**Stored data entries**
────

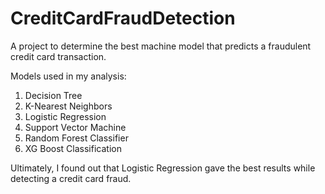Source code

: # CreditCardFraudDetection
A project to determine the best machine model that predicts a fraudulent credit card transaction.

Models used in my analysis: 
1) Decision Tree
2) K-Nearest Neighbors
3) Logistic Regression
4) Support Vector Machine
5) Random Forest Classifier
6) XG Boost Classification

Ultimately, I found out that Logistic Regression gave the best results while detecting a credit card fraud.
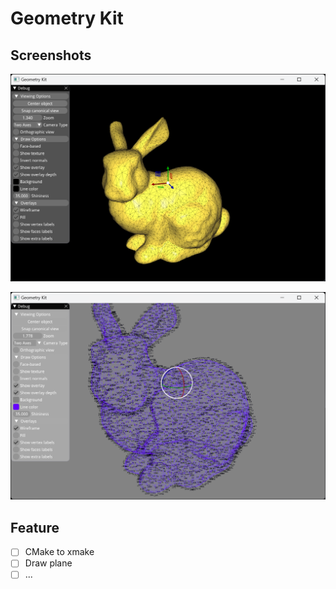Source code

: # Geometry Kit

## Screenshots

![](\doc\Snipaste_0.png)

![](\doc\Snipaste_1.png)

## Feature

- [ ] CMake to xmake
- [ ] Draw plane
- [ ] ...
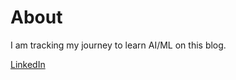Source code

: # About

I am tracking my journey to learn AI/ML on this blog.

[LinkedIn](https://www.linkedin.com/in/davidhardwick/)

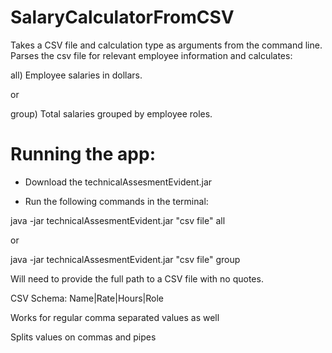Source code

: # SalaryCalculatorFromCSV
Takes a CSV file and calculation type as arguments from the command line. 
Parses the csv file for relevant employee information and calculates:

all) Employee salaries in dollars.

or 

group) Total salaries grouped by employee roles.

# Running the app: 
* Download the technicalAssesmentEvident.jar

* Run the following commands in the terminal: 

java -jar technicalAssesmentEvident.jar "csv file" all

or 

java -jar technicalAssesmentEvident.jar "csv file" group

Will need to provide the full path to a CSV file with no quotes.

CSV Schema: Name|Rate|Hours|Role

Works for regular comma separated values as well

Splits values on commas and pipes 


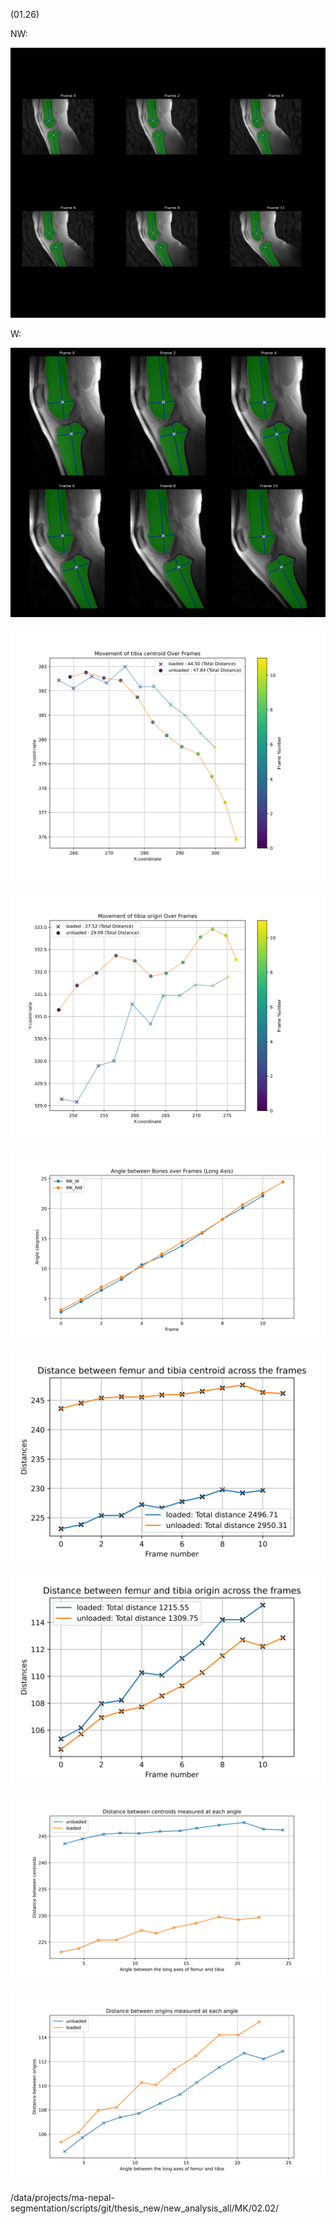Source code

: (01.26) 

NW:


![Alt_text](mosaic_MK_NW_both_bones.svg)

W: 

![mosaic_MK_W_both_bones.svg](mosaic_MK_W_both_bones.svg)

![MK_centroid_track_tibia_both_cases.svg](MK_centroid_track_tibia_both_cases.svg)

![MK_origin_track_tibia_both_cases.svg](MK_origin_track_tibia_both_cases.svg)

![MK_both_Angle_betwn_long_axes.svg](MK_both_Angle_betwn_long_axes.svg)

![dist_betwn_centroid.svg](dist_betwn_centroid.svg)

![dist_betwn_origin.svg](dist_betwn_origin.svg)

![Angle_vs_centroid_both_bones.svg](Angle_vs_centroid_both_bones.svg)

![Angle_vs_origin_both_bones.svg](Angle_vs_origin_both_bones.svg)

/data/projects/ma-nepal-segmentation/scripts/git/thesis_new/new_analysis_all/MK/02.02/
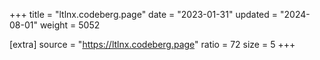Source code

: +++
title = "ltlnx.codeberg.page"
date = "2023-01-31"
updated = "2024-08-01"
weight = 5052

[extra]
source = "https://ltlnx.codeberg.page"
ratio = 72
size = 5
+++
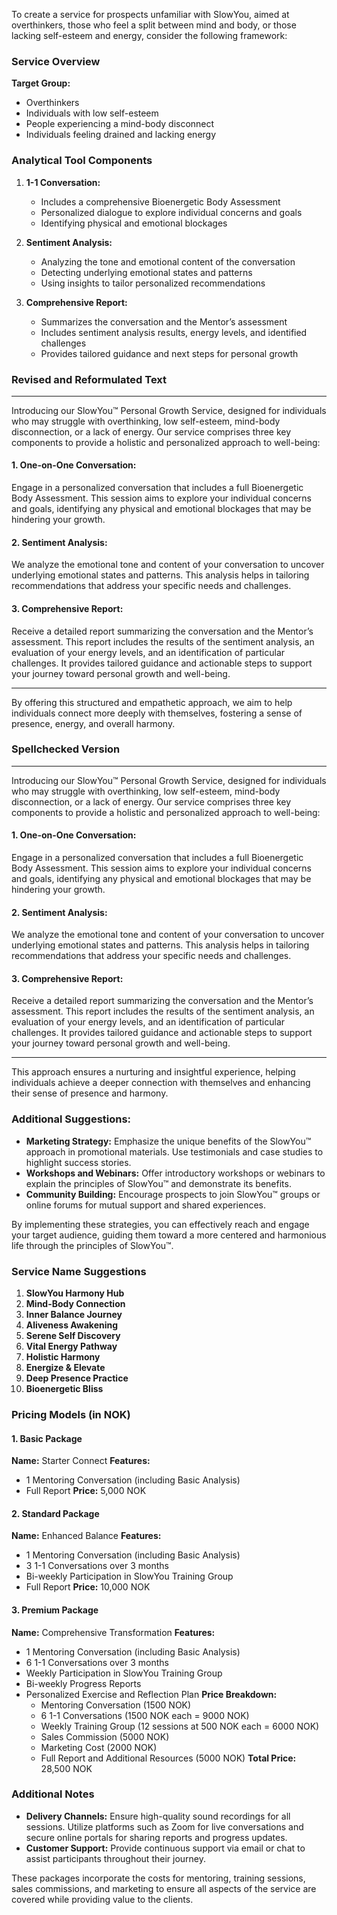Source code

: To create a service for prospects unfamiliar with SlowYou, aimed at overthinkers, those who feel a split between mind and body, or those lacking self-esteem and energy, consider the following framework:

### Service Overview

**Target Group:**
- Overthinkers
- Individuals with low self-esteem
- People experiencing a mind-body disconnect
- Individuals feeling drained and lacking energy

### Analytical Tool Components

1. **1-1 Conversation:**
   - Includes a comprehensive Bioenergetic Body Assessment
   - Personalized dialogue to explore individual concerns and goals
   - Identifying physical and emotional blockages

2. **Sentiment Analysis:**
   - Analyzing the tone and emotional content of the conversation
   - Detecting underlying emotional states and patterns
   - Using insights to tailor personalized recommendations

3. **Comprehensive Report:**
   - Summarizes the conversation and the Mentor’s assessment
   - Includes sentiment analysis results, energy levels, and identified challenges
   - Provides tailored guidance and next steps for personal growth

### Revised and Reformulated Text

---

Introducing our SlowYou™ Personal Growth Service, designed for individuals who may struggle with overthinking, low self-esteem, mind-body disconnection, or a lack of energy. Our service comprises three key components to provide a holistic and personalized approach to well-being:

#### 1. One-on-One Conversation:
Engage in a personalized conversation that includes a full Bioenergetic Body Assessment. This session aims to explore your individual concerns and goals, identifying any physical and emotional blockages that may be hindering your growth.

#### 2. Sentiment Analysis:
We analyze the emotional tone and content of your conversation to uncover underlying emotional states and patterns. This analysis helps in tailoring recommendations that address your specific needs and challenges.

#### 3. Comprehensive Report:
Receive a detailed report summarizing the conversation and the Mentor’s assessment. This report includes the results of the sentiment analysis, an evaluation of your energy levels, and an identification of particular challenges. It provides tailored guidance and actionable steps to support your journey toward personal growth and well-being.

---

By offering this structured and empathetic approach, we aim to help individuals connect more deeply with themselves, fostering a sense of presence, energy, and overall harmony.

### Spellchecked Version

---

Introducing our SlowYou™ Personal Growth Service, designed for individuals who may struggle with overthinking, low self-esteem, mind-body disconnection, or a lack of energy. Our service comprises three key components to provide a holistic and personalized approach to well-being:

#### 1. One-on-One Conversation:
Engage in a personalized conversation that includes a full Bioenergetic Body Assessment. This session aims to explore your individual concerns and goals, identifying any physical and emotional blockages that may be hindering your growth.

#### 2. Sentiment Analysis:
We analyze the emotional tone and content of your conversation to uncover underlying emotional states and patterns. This analysis helps in tailoring recommendations that address your specific needs and challenges.

#### 3. Comprehensive Report:
Receive a detailed report summarizing the conversation and the Mentor’s assessment. This report includes the results of the sentiment analysis, an evaluation of your energy levels, and an identification of particular challenges. It provides tailored guidance and actionable steps to support your journey toward personal growth and well-being.

---

This approach ensures a nurturing and insightful experience, helping individuals achieve a deeper connection with themselves and enhancing their sense of presence and harmony.

### Additional Suggestions:

- **Marketing Strategy:** Emphasize the unique benefits of the SlowYou™ approach in promotional materials. Use testimonials and case studies to highlight success stories.
- **Workshops and Webinars:** Offer introductory workshops or webinars to explain the principles of SlowYou™ and demonstrate its benefits.
- **Community Building:** Encourage prospects to join SlowYou™ groups or online forums for mutual support and shared experiences.

By implementing these strategies, you can effectively reach and engage your target audience, guiding them toward a more centered and harmonious life through the principles of SlowYou™.


### Service Name Suggestions

1. **SlowYou Harmony Hub**
2. **Mind-Body Connection**
3. **Inner Balance Journey**
4. **Aliveness Awakening**
5. **Serene Self Discovery**
6. **Vital Energy Pathway**
7. **Holistic Harmony**
8. **Energize & Elevate**
9. **Deep Presence Practice**
10. **Bioenergetic Bliss**

### Pricing Models (in NOK)

#### 1. Basic Package
**Name:** Starter Connect
**Features:**
- 1 Mentoring Conversation (including Basic Analysis)
- Full Report
**Price:** 5,000 NOK

#### 2. Standard Package
**Name:** Enhanced Balance
**Features:**
- 1 Mentoring Conversation (including Basic Analysis)
- 3 1-1 Conversations over 3 months
- Bi-weekly Participation in SlowYou Training Group
- Full Report
**Price:** 10,000 NOK

#### 3. Premium Package
**Name:** Comprehensive Transformation
**Features:**
- 1 Mentoring Conversation (including Basic Analysis)
- 6 1-1 Conversations over 3 months
- Weekly Participation in SlowYou Training Group
- Bi-weekly Progress Reports
- Personalized Exercise and Reflection Plan
**Price Breakdown:**
  - Mentoring Conversation (1500 NOK)
  - 6 1-1 Conversations (1500 NOK each = 9000 NOK)
  - Weekly Training Group (12 sessions at 500 NOK each = 6000 NOK)
  - Sales Commission (5000 NOK)
  - Marketing Cost (2000 NOK)
  - Full Report and Additional Resources (5000 NOK)
**Total Price:** 28,500 NOK

### Additional Notes

- **Delivery Channels:** Ensure high-quality sound recordings for all sessions. Utilize platforms such as Zoom for live conversations and secure online portals for sharing reports and progress updates.
- **Customer Support:** Provide continuous support via email or chat to assist participants throughout their journey.

These packages incorporate the costs for mentoring, training sessions, sales commissions, and marketing to ensure all aspects of the service are covered while providing value to the clients.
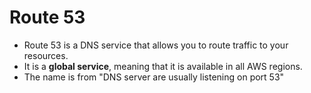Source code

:# Route 53
* Route 53 is a DNS service that allows you to route traffic to your resources.
* It is a **global service**, meaning that it is available in all AWS regions.
* The name is from "DNS server are usually listening on port 53"

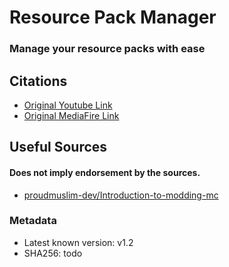 # Resource Pack Manager
### Manage your resource packs with ease

## Citations 
- [Original Youtube Link](https://www.youtube.com/watch?v=OQZFWrrEcYM)
- [Original MediaFire Link](https://www.mediafire.com/file/99ivjduqwglc7t7/Resource_Pack_Manager_1.2.jar/file)

## Useful Sources
#### Does not imply endorsement by the sources.
- [proudmuslim-dev/Introduction-to-modding-mc](https://github.com/proudmuslim-dev/Introduction-to-modding-mc)

### Metadata
- Latest known version: v1.2
- SHA256: todo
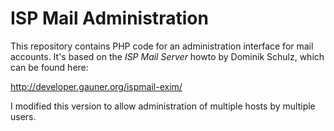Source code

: # ISP Mail Administration

This repository contains PHP code for an administration interface for mail accounts. It's based on the *ISP Mail Server* howto by Dominik Schulz, which can be found here:

http://developer.gauner.org/ispmail-exim/

I modified this version to allow administration of multiple hosts by multiple users.
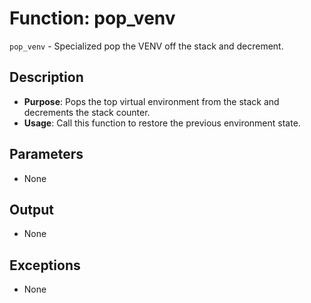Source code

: # Function: pop_venv

`pop_venv` - Specialized pop the VENV off the stack and decrement.

## Description

- **Purpose**: Pops the top virtual environment from the stack and decrements the stack counter.
- **Usage**: Call this function to restore the previous environment state.

## Parameters

- None

## Output

- None

## Exceptions

- None
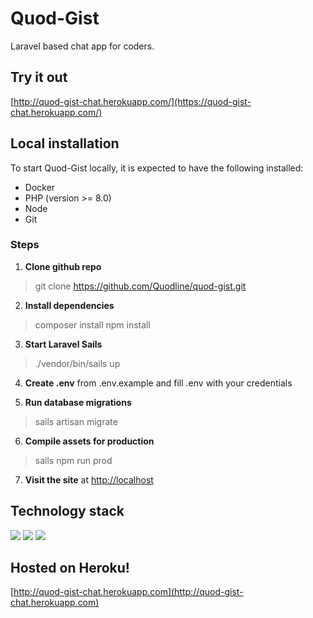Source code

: # Quod-Gist

<p>Laravel based chat app for coders.</p>

## Try it out
[http://quod-gist-chat.herokuapp.com/](https://quod-gist-chat.herokuapp.com/)

## Local installation
To start Quod-Gist locally, it is expected to have the following installed:
  - Docker
  - PHP (version >= 8.0)
  - Node
  - Git

 ### Steps
1. **Clone github repo**
  > git clone https://github.com/Quodline/quod-gist.git

2. **Install dependencies**
  > composer install
  > npm install

3. **Start Laravel Sails**
  > ./vendor/bin/sails up

4. **Create .env** from .env.example and fill .env with your credentials

5. **Run database migrations**
  > sails artisan migrate

6. **Compile assets for production**
  > sails npm run prod

7. **Visit the site** at [http://localhost](http://localhost)

## Technology stack

![](https://img.shields.io/badge/Backend-Laravel-informational?style=flat&logo=laravel&logoColor=white&color=2bbc8a)
![](https://img.shields.io/badge/Frontend-Vue-informational?style=flat&logo=vue.js&logoColor=white&color=2bbc8a)
![](https://img.shields.io/badge/UI-Tailwind-informational?style=flat&logo=tailwind-css&logoColor=white&color=2bbc8a)

## Hosted on Heroku!
[http://quod-gist-chat.herokuapp.com](http://quod-gist-chat.herokuapp.com)

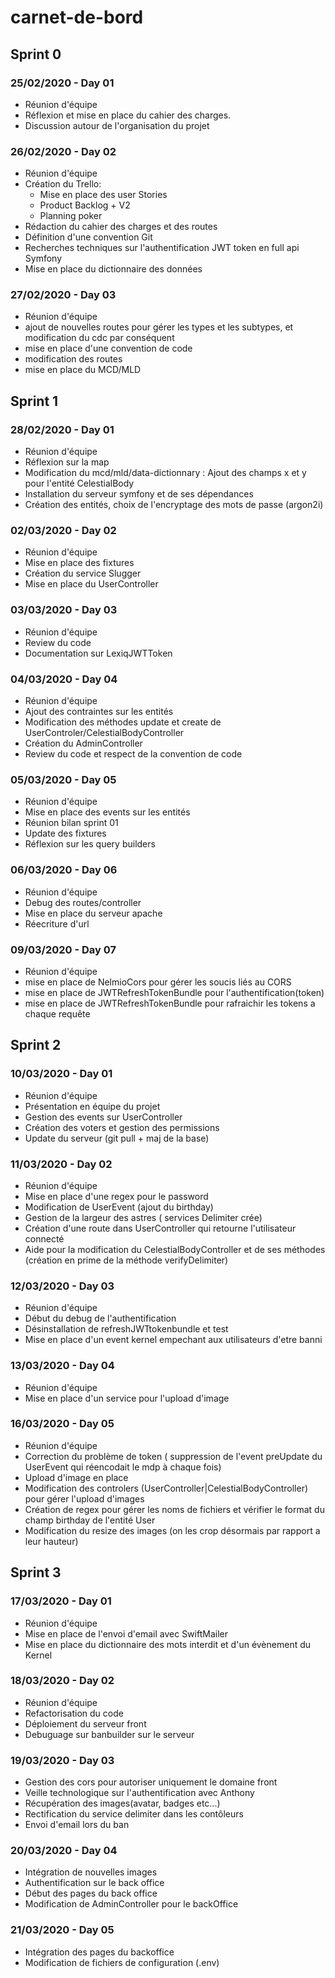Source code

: # carnet-de-bord

## Sprint 0
 
### 25/02/2020 - Day 01

- Réunion d'équipe
- Réflexion et mise en place du cahier des charges.
- Discussion autour de l'organisation du projet


### 26/02/2020 - Day 02

- Réunion d'équipe
- Création du Trello:
	- Mise en place des user Stories
	- Product Backlog + V2
	- Planning poker 
- Rédaction du cahier des charges et des routes
- Définition d'une convention Git
- Recherches techniques sur l'authentification JWT token en full api Symfony
- Mise en place du dictionnaire des données

### 27/02/2020 - Day 03

- Réunion d'équipe
- ajout de nouvelles routes pour gérer les types et les subtypes, et modification du cdc par conséquent
- mise en place d'une convention de code
- modification des routes
- mise en place du MCD/MLD

## Sprint 1

### 28/02/2020 - Day 01

- Réunion d'équipe
- Réflexion sur la map
- Modification du mcd/mld/data-dictionnary : Ajout des champs x et y pour l'entité CelestialBody
- Installation du serveur symfony et de ses dépendances
- Création des entités, choix de l'encryptage des mots de passe (argon2i)

### 02/03/2020 - Day 02

- Réunion d'équipe
- Mise en place des fixtures
- Création du service Slugger
- Mise en place du UserController

### 03/03/2020 - Day 03

- Réunion d'équipe
- Review du code
- Documentation sur LexiqJWTToken 

### 04/03/2020 - Day 04

- Réunion d'équipe
- Ajout des contraintes sur les entités
- Modification des méthodes update et create de UserControler/CelestialBodyController
- Création du AdminController
- Review du code et respect de la convention de code 

### 05/03/2020 - Day 05 

- Réunion d'équipe
- Mise en place des events sur les entités
- Réunion bilan sprint 01
- Update des fixtures
- Réflexion sur les query builders

### 06/03/2020 - Day 06

- Réunion d'équipe
- Debug des routes/controller
- Mise en place du serveur apache
- Réecriture d'url 

### 09/03/2020 - Day 07

- Réunion d'équipe
- mise en place de NelmioCors pour gérer les soucis liés au CORS
- mise en place de JWTRefreshTokenBundle pour l'authentification(token)
- mise en place de JWTRefreshTokenBundle pour rafraichir les tokens a chaque requête

## Sprint 2 

### 10/03/2020 - Day 01

- Réunion d'équipe
- Présentation en équipe du projet
- Gestion des events sur UserController
- Création des voters et gestion des permissions
- Update du serveur (git pull + maj de la base)

### 11/03/2020 - Day 02

- Réunion d'équipe
- Mise en place d'une regex pour le password
- Modification de UserEvent (ajout du birthday)
- Gestion de la largeur des astres ( services Delimiter crée)
- Création d'une route dans UserController qui retourne l'utilisateur connecté
- Aide pour la modification du CelestialBodyController et de ses méthodes (création en prime de la méthode verifyDelimiter)
 
### 12/03/2020 - Day 03

- Réunion d'équipe
- Début du debug de l'authentification
- Désinstallation de refreshJWTtokenbundle et test
- Mise en place d'un event kernel empechant aux utilisateurs d'etre banni

### 13/03/2020 - Day 04

- Réunion d'équipe
- Mise en place d'un service pour l'upload d'image

### 16/03/2020 - Day 05

- Réunion d'équipe
- Correction du problème de token ( suppression de l'event preUpdate du UserEvent qui réencodait le mdp à 	chaque fois)
- Upload d'image en place
- Modification des controlers (UserController|CelestialBodyController) pour gérer l'upload d'images
- Création de regex pour gérer les noms de fichiers et vérifier le format du champ birthday de l'entité User
- Modification du resize des images (on les crop désormais par rapport a leur hauteur)

## Sprint 3

### 17/03/2020 - Day 01

- Réunion d'équipe
- Mise en place de l'envoi d'email avec SwiftMailer
- Mise en place du dictionnaire des mots interdit et d'un évènement du Kernel

### 18/03/2020 - Day 02

- Réunion d'équipe
- Refactorisation du code
- Déploiement du serveur front
- Debuguage sur banbuilder sur le serveur

### 19/03/2020 - Day 03

- Gestion des cors pour autoriser uniquement le domaine front
- Veille technologique sur l'authentification avec Anthony
- Récupération des images(avatar, badges etc...)
- Rectification du service delimiter dans les contôleurs
- Envoi d'email lors du ban 

### 20/03/2020 - Day 04

- Intégration de nouvelles images
- Authentification sur le back office
- Début des pages du back office
- Modification de AdminController pour le backOffice

### 21/03/2020 - Day 05

- Intégration des pages du backoffice 
- Modification de fichiers de configuration (.env)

────

**WORK TO COMPLETE**
Your answer should be the lines above, from the line containing "## Sprint 2" up to and including the line containing "### 16/03/2020 - Day 05", reproduced exactly and with nothing else.

**ANSWER TO THE EXERCISE**
## Sprint 2 

### 10/03/2020 - Day 01

- Réunion d'équipe
- Présentation en équipe du projet
- Gestion des events sur UserController
- Création des voters et gestion des permissions
- Update du serveur (git pull + maj de la base)

### 11/03/2020 - Day 02

- Réunion d'équipe
- Mise en place d'une regex pour le password
- Modification de UserEvent (ajout du birthday)
- Gestion de la largeur des astres ( services Delimiter crée)
- Création d'une route dans UserController qui retourne l'utilisateur connecté
- Aide pour la modification du CelestialBodyController et de ses méthodes (création en prime de la méthode verifyDelimiter)
 
### 12/03/2020 - Day 03

- Réunion d'équipe
- Début du debug de l'authentification
- Désinstallation de refreshJWTtokenbundle et test
- Mise en place d'un event kernel empechant aux utilisateurs d'etre banni

### 13/03/2020 - Day 04

- Réunion d'équipe
- Mise en place d'un service pour l'upload d'image

### 16/03/2020 - Day 05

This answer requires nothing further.